### What needs to be done
Within the records below, find each line with the word "并在给定字段中填写所需的详细信息" and copy it out.

### Exercise data
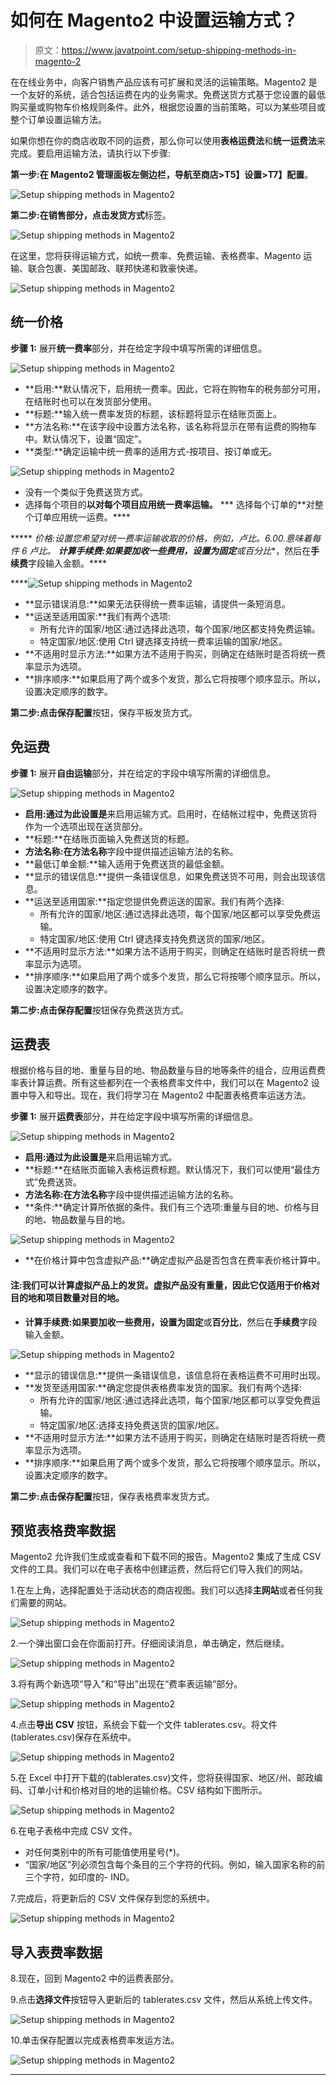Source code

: # 如何在 Magento2 中设置运输方式？

> 原文：<https://www.javatpoint.com/setup-shipping-methods-in-magento-2>

在在线业务中，向客户销售产品应该有可扩展和灵活的运输策略。Magento2 是一个友好的系统，适合包括运费在内的业务需求。免费送货方式基于您设置的最低购买量或购物车价格规则条件。此外，根据您设置的当前策略，可以为某些项目或整个订单设置运输方法。

如果你想在你的商店收取不同的运费，那么你可以使用**表格运费法**和**统一运费法**来完成。要启用运输方法，请执行以下步骤:

**第一步:**在 Magento2 管理面板左侧边栏，导航至**商店>T5】设置>T7】配置**。

![Setup shipping methods in Magento2](img/d2f0b378416a950dfde8cf5e17dbf0ff.png)

**第二步:**在销售部分，点击**发货方式**标签。

![Setup shipping methods in Magento2](img/ca86562c4309551e5cb657a0ca032d55.png)

在这里，您将获得运输方式，如统一费率、免费运输、表格费率、Magento 运输、联合包裹、美国邮政、联邦快递和敦豪快递。

![Setup shipping methods in Magento2](img/d6a10c8ec23c3296588064d03f4b8500.png)

## 统一价格

**步骤 1:** 展开**统一费率**部分，并在给定字段中填写所需的详细信息。

![Setup shipping methods in Magento2](img/4d5c548e7089f9e33aeafaf463b29ef1.png)

*   **启用:**默认情况下，启用统一费率。因此，它将在购物车的税务部分可用，在结账时也可以在发货部分使用。
*   **标题:**输入统一费率发货的标题，该标题将显示在结账页面上。
*   **方法名称:**在该字段中设置方法名称，该名称将显示在带有运费的购物车中。默认情况下，设置“固定”。
*   **类型:**确定运输中统一费率的适用方式-按项目、按订单或无。

![Setup shipping methods in Magento2](img/d9ffdb20d67b63e11510faa170cc3ad3.png)

*   没有一个类似于免费送货方式。
*   选择每个项目的**以对每个项目应用统一费率运输。**
***   选择每个订单的**对整个订单应用统一运费。****

*****   **价格:**设置您希望对统一费率运输收取的价格，例如，卢比。6.00.意味着每件 6 卢比。*   **计算手续费:**如果要加收一些费用，设置为**固定**或**百分比**，然后在**手续费**字段输入金额。****

****![Setup shipping methods in Magento2](img/287732b8955aa3b2eec6f4a1a883d725.png)

*   **显示错误消息:**如果无法获得统一费率运输，请提供一条短消息。
*   **运送至适用国家:**我们有两个选项:
    *   所有允许的国家/地区:通过选择此选项，每个国家/地区都支持免费运输。
    *   特定国家/地区:使用 Ctrl 键选择支持统一费率运输的国家/地区。
*   **不适用时显示方法:**如果方法不适用于购买，则确定在结账时是否将统一费率显示为选项。
*   **排序顺序:**如果启用了两个或多个发货，那么它将按哪个顺序显示。所以，设置决定顺序的数字。

**第二步:**点击**保存配置**按钮，保存平板发货方式。

## 免运费

**步骤 1:** 展开**自由运输**部分，并在给定的字段中填写所需的详细信息。

![Setup shipping methods in Magento2](img/66305318b466e336c9983018c5b5c6eb.png)

*   **启用:**通过为此设置**是**来启用运输方式。启用时，在结帐过程中，免费送货将作为一个选项出现在送货部分。
*   **标题:**在结账页面输入免费送货的标题。
*   **方法名称:**在**方法名称**字段中提供描述运输方法的名称。
*   **最低订单金额:**输入适用于免费送货的最低金额。
*   **显示的错误信息:**提供一条错误信息，如果免费送货不可用，则会出现该信息。
*   **运送至适用国家:**指定您提供免费运送的国家。我们有两个选择:
    *   所有允许的国家/地区:通过选择此选项，每个国家/地区都可以享受免费运输。
    *   特定国家/地区:使用 Ctrl 键选择支持免费送货的国家/地区。
*   **不适用时显示方法:**如果方法不适用于购买，则确定在结账时是否将统一费率显示为选项。
*   **排序顺序:**如果启用了两个或多个发货，那么它将按哪个顺序显示。所以，设置决定顺序的数字。

**第二步:**点击**保存配置**按钮保存免费送货方式。

## 运费表

根据价格与目的地、重量与目的地、物品数量与目的地等条件的组合，应用运费费率表计算运费。所有这些都列在一个表格费率文件中，我们可以在 Magento2 设置中导入和导出。现在，我们将学习在 Magento2 中配置表格费率运送方法。

**步骤 1:** 展开**运费表**部分，并在给定字段中填写所需的详细信息。

![Setup shipping methods in Magento2](img/c460f18ea7b597c5d4555ff80c99d031.png)

*   **启用:**通过为此设置**是**来启用运输方式。
*   **标题:**在结账页面输入表格运费标题。默认情况下，我们可以使用“最佳方式”免费送货。
*   **方法名称:**在**方法名称**字段中提供描述运输方法的名称。
*   **条件:**确定计算所依据的条件。我们有三个选项:重量与目的地、价格与目的地、物品数量与目的地。

![Setup shipping methods in Magento2](img/3904967080be17667ac3480b267dd8dc.png)

*   **在价格计算中包含虚拟产品:**确定虚拟产品是否包含在费率表价格计算中。

#### 注:我们可以计算虚拟产品上的发货。虚拟产品没有重量，因此它仅适用于价格对目的地和项目数量对目的地。

*   **计算手续费:**如果要加收一些费用，设置为**固定**或**百分比**，然后在**手续费**字段输入金额。

![Setup shipping methods in Magento2](img/1f3038dbf999590a89f5c5f651be7656.png)

*   **显示的错误信息:**提供一条错误信息，该信息将在表格运费不可用时出现。
*   **发货至适用国家:**确定您提供表格费率发货的国家。我们有两个选择:
    *   所有允许的国家/地区:通过选择此选项，每个国家/地区都可以享受免费运输。
    *   特定国家/地区:选择支持免费送货的国家/地区。
*   **不适用时显示方法:**如果方法不适用于购买，则确定在结账时是否将统一费率显示为选项。
*   **排序顺序:**如果启用了两个或多个发货，那么它将按哪个顺序显示。所以，设置决定顺序的数字。

**第二步:**点击**保存配置**按钮，保存表格费率发货方式。

## 预览表格费率数据

Magento2 允许我们生成或查看和下载不同的报告。Magento2 集成了生成 CSV 文件的工具。我们可以在电子表格中创建运费，然后将它们导入我们的网站。

1.在左上角，选择配置处于活动状态的商店视图。我们可以选择**主网站**或者任何我们需要的网站。

![Setup shipping methods in Magento2](img/c83d5b684ba2167ac2d5e614f0bceafe.png)

2.一个弹出窗口会在你面前打开。仔细阅读消息，单击确定，然后继续。

![Setup shipping methods in Magento2](img/5feebddddb95642a557972844b784811.png)

3.将有两个新选项“导入”和“导出”出现在“费率表运输”部分。

![Setup shipping methods in Magento2](img/0d8b0401b36b565d4cfefc30c5c97386.png)

4.点击**导出 CSV** 按钮，系统会下载一个文件 tablerates.csv。将文件(tablerates.csv)保存在系统中。

![Setup shipping methods in Magento2](img/efb09ce32f679b2b0a423f0ada8aa62c.png)

5.在 Excel 中打开下载的(tablerates.csv)文件，您将获得国家、地区/州、邮政编码、订单小计和价格对目的地的运输价格。CSV 结构如下图所示。

![Setup shipping methods in Magento2](img/269d327e8fd3654d984ab16160c8ae36.png)

6.在电子表格中完成 CSV 文件。

*   对任何类别中的所有可能值使用星号(*)。
*   “国家/地区”列必须包含每个条目的三个字符的代码。例如，输入国家名称的前三个字符，如印度的- IND。

7.完成后，将更新后的 CSV 文件保存到您的系统中。

![Setup shipping methods in Magento2](img/7530290e98f99f3a8477737190627988.png)

## 导入表费率数据

8.现在，回到 Magento2 中的运费表部分。

9.点击**选择文件**按钮导入更新后的 tablerates.csv 文件，然后从系统上传文件。

![Setup shipping methods in Magento2](img/b7a84e61eddc484ff4f835d067f1e283.png)

10.单击保存配置以完成表格费率发运方法。

![Setup shipping methods in Magento2](img/57f737f625a75407428e6718b9a1e67b.png)

* * *****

### The completed task
**步骤 1:** 展开**统一费率**部分，并在给定字段中填写所需的详细信息。
**步骤 1:** 展开**运费表**部分，并在给定字段中填写所需的详细信息。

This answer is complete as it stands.